**ABOUT THIS EXERCISE**
When you reach the line containing "paging image scroller)" in the entries below, start writing out each line exactly, and stop after the line containing "view controller deinits)".

**LISTED ENTRIES**
============================================================

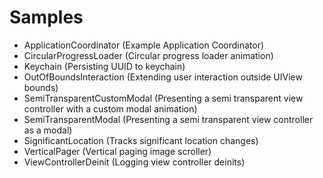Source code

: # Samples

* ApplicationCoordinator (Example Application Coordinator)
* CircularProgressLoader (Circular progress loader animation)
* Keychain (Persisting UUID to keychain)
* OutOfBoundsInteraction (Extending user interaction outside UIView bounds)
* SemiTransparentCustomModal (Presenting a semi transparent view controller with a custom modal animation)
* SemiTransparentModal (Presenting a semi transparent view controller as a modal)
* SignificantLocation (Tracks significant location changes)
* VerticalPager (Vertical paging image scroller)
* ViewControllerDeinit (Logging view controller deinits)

============================================================

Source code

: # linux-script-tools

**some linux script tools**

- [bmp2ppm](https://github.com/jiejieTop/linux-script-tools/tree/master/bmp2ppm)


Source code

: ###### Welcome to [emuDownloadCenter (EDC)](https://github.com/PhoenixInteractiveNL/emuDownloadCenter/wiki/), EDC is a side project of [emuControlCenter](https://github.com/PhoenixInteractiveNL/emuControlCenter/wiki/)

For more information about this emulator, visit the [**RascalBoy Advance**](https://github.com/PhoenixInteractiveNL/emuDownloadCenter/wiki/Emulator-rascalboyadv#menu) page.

============================================================

**EXERCISE RESPONSE**
* VerticalPager (Vertical paging image scroller)
* ViewControllerDeinit (Logging view controller deinits)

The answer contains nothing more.